Saturday, August 25, 2012

Slugging It Out


This year has been the worst year for vegetables since I began growing my own. The persistent rain throughout the early part of the summer had a catastrophic effect on the crops. The result was twofold: many plants struggled to establish themselves and those that did, fell victim to a rampant slug population. The vegetable patch at the end of the garden seemed to be slug-free but at the allotment, it was like a black slug version of Hitchcock’s, The Birds. I have never seen so many big, fat Arionidae.

My usual method, the beer trap, was hopeless. I caught more of the slugs’ predators – the beetle – than I did black or brown slugs. For a very fleeting moment I considered slug pellets, but if you are taking the trouble to grow your own produce it seems pointless to then shower the soil with chemicals. I might as well jog off to Lidl and buy my veg cheap and pesticide-packed. So I tackled the slugs by hand: hunting them down and drowning them. Not able to get on the allotment every single day, however, they won.

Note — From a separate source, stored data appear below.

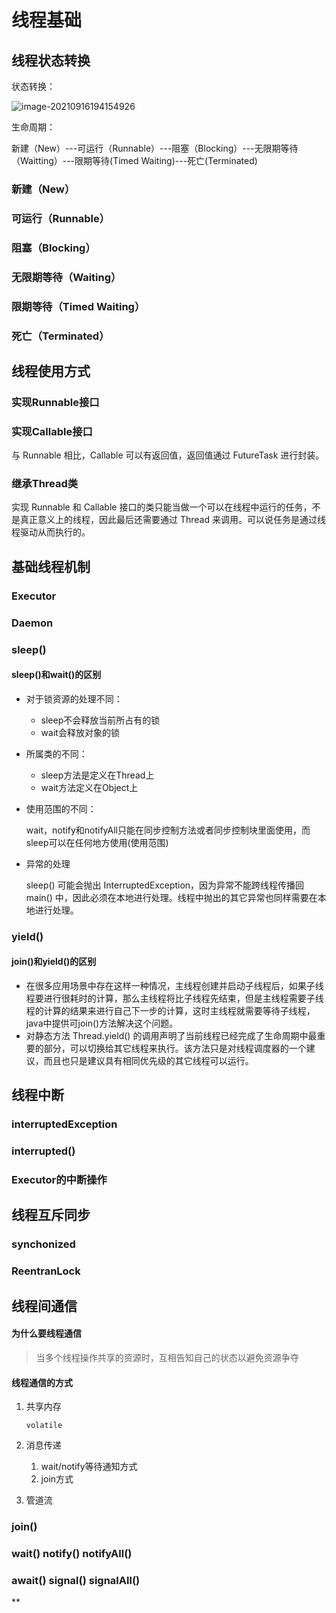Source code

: # 线程基础

## 线程状态转换

状态转换：

![image-20210916194154926](https://gitee.com/huawesome/my-picture/raw/master/img/202109161941966.png)

生命周期：

新建（New）---可运行（Runnable）---阻塞（Blocking）---无限期等待（Waitting）---限期等待(Timed Waiting)---死亡(Terminated)

### 新建（New）

### 可运行（Runnable）

### 阻塞（Blocking）

### 无限期等待（Waiting）

### 限期等待（Timed Waiting）

### 死亡（Terminated）

## 线程使用方式

### 实现Runnable接口

### 实现Callable接口

与 Runnable 相比，Callable 可以有返回值，返回值通过 FutureTask 进行封装。

### 继承Thread类

实现 Runnable 和 Callable 接口的类只能当做一个可以在线程中运行的任务，不是真正意义上的线程，因此最后还需要通过 Thread 来调用。可以说任务是通过线程驱动从而执行的。

## 基础线程机制

### Executor

### Daemon

### sleep()

#### sleep()和wait()的区别

- 对于锁资源的处理不同：

  - sleep不会释放当前所占有的锁
  - wait会释放对象的锁

- 所属类的不同：

  - sleep方法是定义在Thread上
  - wait方法定义在Object上

- 使用范围的不同：

  wait，notify和notifyAll只能在同步控制方法或者同步控制块里面使用，而sleep可以在任何地方使用(使用范围)

- 异常的处理

  sleep() 可能会抛出 InterruptedException，因为异常不能跨线程传播回 main() 中，因此必须在本地进行处理。线程中抛出的其它异常也同样需要在本地进行处理。

### yield()

#### join()和yield()的区别

- 在很多应用场景中存在这样一种情况，主线程创建并启动子线程后，如果子线程要进行很耗时的计算，那么主线程将比子线程先结束，但是主线程需要子线程的计算的结果来进行自己下一步的计算，这时主线程就需要等待子线程，java中提供可join()方法解决这个问题。
- 对静态方法 Thread.yield() 的调用声明了当前线程已经完成了生命周期中最重要的部分，可以切换给其它线程来执行。该方法只是对线程调度器的一个建议，而且也只是建议具有相同优先级的其它线程可以运行。

## 线程中断

### interruptedException

### interrupted()

### Executor的中断操作

## 线程互斥同步

### synchonized

### ReentranLock

## 线程间通信

#### 为什么要线程通信

> 当多个线程操作共享的资源时，互相告知自己的状态以避免资源争夺

#### 线程通信的方式

1. 共享内存

   `volatile`

2. 消息传递

   1. wait/notify等待通知方式
   2. join方式

3. 管道流

### join()

### wait() notify() notifyAll()

### await() signal() signalAll()

**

The brassicas suffered most: my new large tunnel cloche, constructed from water pipe and a pond net to protect against pigeons and cabbage whites, was pointless. The slugs annihilated cauliflower, kale and cabbage plants before the birds and the butterflies had even noticed them. The slugs also destroyed the courgette crop (although a summer without a glut of courgettes felt strangely liberating) and stripped the potato plants. I do still have a potato crop – although it is a greatly reduced as a result - and beetroot, garlic and sweet corn seem to have escaped unscathed. But so great is the slug population, and so little is there left to feed on, that they are now on the brink of a crisis. Just this week, as I was harvesting the rest of my crops, I found slugs reduced to trying to eat the onion scapes. I enjoyed some petty revenge with the strimmer.

The produce in the garden has been relatively successful. Peas, broad beans and runner beans have been late but eventually abundant. And despite the wet weather, the tomatoes have not fallen to blight and have been heroically prolific. But, apart from gooseberries, soft fruit has been a disaster; I cannot recall a single strawberry managing to ripen in the June monsoon.

Back up at the allotment, I am already looking forward to the next growing season - it cannot possibly be as bad as this year. But if it is, I will be ready with bigger beer traps, a barrier of oyster shell and, my trump card, a pond. Freshly dug with child labour, a liner and a filling of winter rain will help to attract those pond-life predators. Come the spring, I will be slugging it out again.